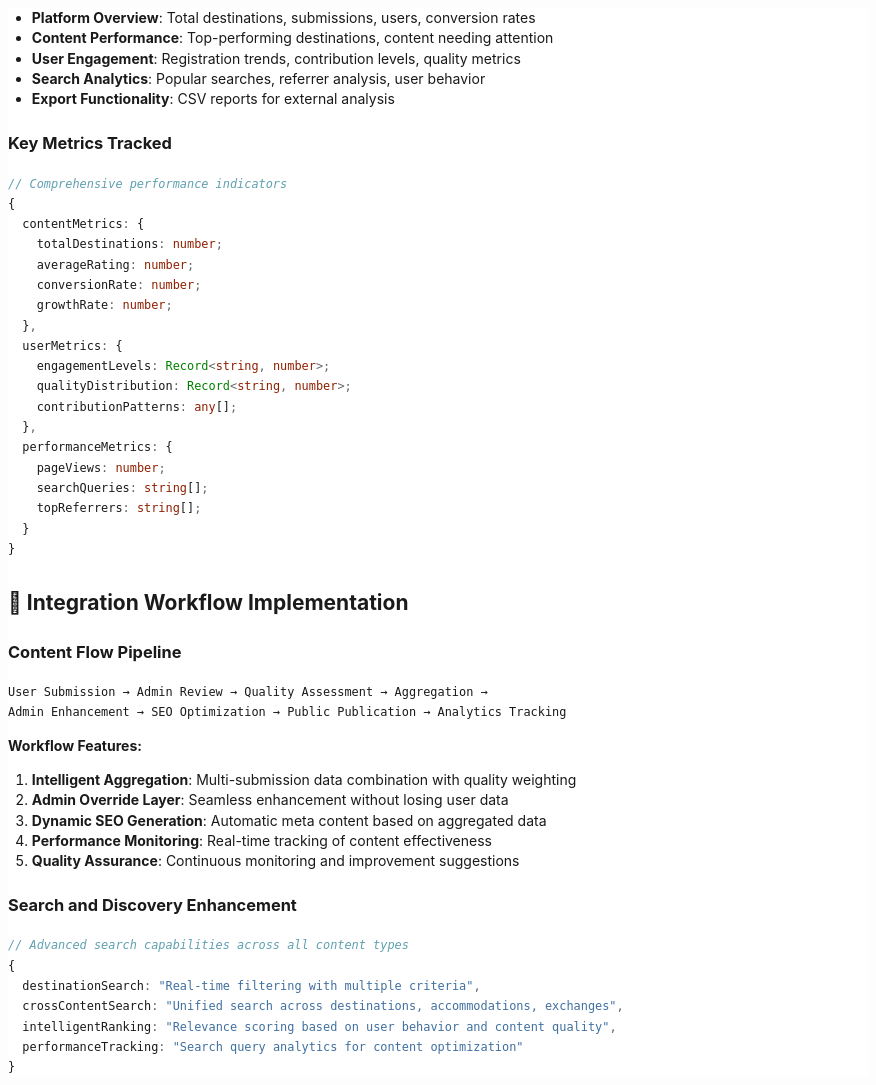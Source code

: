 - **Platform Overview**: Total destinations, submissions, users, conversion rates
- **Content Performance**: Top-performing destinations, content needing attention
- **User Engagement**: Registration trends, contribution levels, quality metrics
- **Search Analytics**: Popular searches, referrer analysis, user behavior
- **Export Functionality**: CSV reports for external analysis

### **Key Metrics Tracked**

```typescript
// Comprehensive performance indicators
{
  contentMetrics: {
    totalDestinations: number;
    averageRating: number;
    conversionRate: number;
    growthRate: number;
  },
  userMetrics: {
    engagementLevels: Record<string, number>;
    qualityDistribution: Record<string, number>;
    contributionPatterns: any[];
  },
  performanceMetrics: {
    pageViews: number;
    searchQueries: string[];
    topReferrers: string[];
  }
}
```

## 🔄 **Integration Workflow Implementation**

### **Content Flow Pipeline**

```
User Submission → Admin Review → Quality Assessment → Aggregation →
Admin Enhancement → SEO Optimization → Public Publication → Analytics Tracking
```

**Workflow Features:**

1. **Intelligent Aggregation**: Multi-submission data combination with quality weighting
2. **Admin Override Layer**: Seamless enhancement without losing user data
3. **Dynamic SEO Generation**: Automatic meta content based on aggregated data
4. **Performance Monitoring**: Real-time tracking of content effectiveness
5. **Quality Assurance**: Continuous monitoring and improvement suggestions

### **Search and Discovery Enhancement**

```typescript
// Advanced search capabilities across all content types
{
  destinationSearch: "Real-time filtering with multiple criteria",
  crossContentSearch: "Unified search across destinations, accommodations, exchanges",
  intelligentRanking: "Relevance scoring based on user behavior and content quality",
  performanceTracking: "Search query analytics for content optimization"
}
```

---

▶ **Task description**
Where does "behavior" appear in the listing? Show every line that has it.

▶ **Expected answer**
- **Search Analytics**: Popular searches, referrer analysis, user behavior
  intelligentRanking: "Relevance scoring based on user behavior and content quality",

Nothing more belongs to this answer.